■ Work required
Return the line that has "2.00425 × 10^378 | 5 |" and all lines below it through the last, exactly as they stand; omit pictures.

■ Provided entries
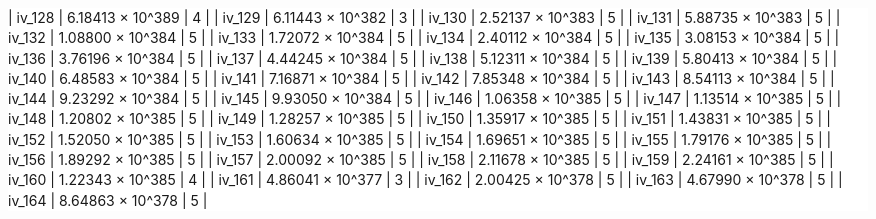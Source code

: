 | iv_128 | 6.18413 × 10^389 | 4 |
| iv_129 | 6.11443 × 10^382 | 3 |
| iv_130 | 2.52137 × 10^383 | 5 |
| iv_131 | 5.88735 × 10^383 | 5 |
| iv_132 | 1.08800 × 10^384 | 5 |
| iv_133 | 1.72072 × 10^384 | 5 |
| iv_134 | 2.40112 × 10^384 | 5 |
| iv_135 | 3.08153 × 10^384 | 5 |
| iv_136 | 3.76196 × 10^384 | 5 |
| iv_137 | 4.44245 × 10^384 | 5 |
| iv_138 | 5.12311 × 10^384 | 5 |
| iv_139 | 5.80413 × 10^384 | 5 |
| iv_140 | 6.48583 × 10^384 | 5 |
| iv_141 | 7.16871 × 10^384 | 5 |
| iv_142 | 7.85348 × 10^384 | 5 |
| iv_143 | 8.54113 × 10^384 | 5 |
| iv_144 | 9.23292 × 10^384 | 5 |
| iv_145 | 9.93050 × 10^384 | 5 |
| iv_146 | 1.06358 × 10^385 | 5 |
| iv_147 | 1.13514 × 10^385 | 5 |
| iv_148 | 1.20802 × 10^385 | 5 |
| iv_149 | 1.28257 × 10^385 | 5 |
| iv_150 | 1.35917 × 10^385 | 5 |
| iv_151 | 1.43831 × 10^385 | 5 |
| iv_152 | 1.52050 × 10^385 | 5 |
| iv_153 | 1.60634 × 10^385 | 5 |
| iv_154 | 1.69651 × 10^385 | 5 |
| iv_155 | 1.79176 × 10^385 | 5 |
| iv_156 | 1.89292 × 10^385 | 5 |
| iv_157 | 2.00092 × 10^385 | 5 |
| iv_158 | 2.11678 × 10^385 | 5 |
| iv_159 | 2.24161 × 10^385 | 5 |
| iv_160 | 1.22343 × 10^385 | 4 |
| iv_161 | 4.86041 × 10^377 | 3 |
| iv_162 | 2.00425 × 10^378 | 5 |
| iv_163 | 4.67990 × 10^378 | 5 |
| iv_164 | 8.64863 × 10^378 | 5 |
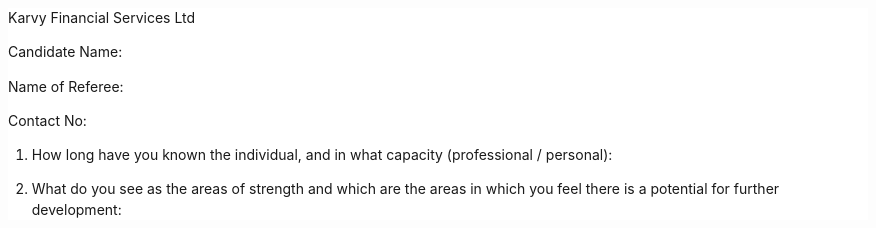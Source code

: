 











Karvy Financial Services Ltd













Candidate Name:













Name of Referee:













Contact No:













1) How long have you known the individual, and in what capacity (professional / personal):













2) What do you see as the areas of strength and which are the areas in which you feel there is a potential for further development:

■ Written response
| iv_162 | 2.00425 × 10^378 | 5 |
| iv_163 | 4.67990 × 10^378 | 5 |
| iv_164 | 8.64863 × 10^378 | 5 |
Source code

: 











Karvy Financial Services Ltd













Candidate Name:













Name of Referee:













Contact No:













1) How long have you known the individual, and in what capacity (professional / personal):













2) What do you see as the areas of strength and which are the areas in which you feel there is a potential for further development:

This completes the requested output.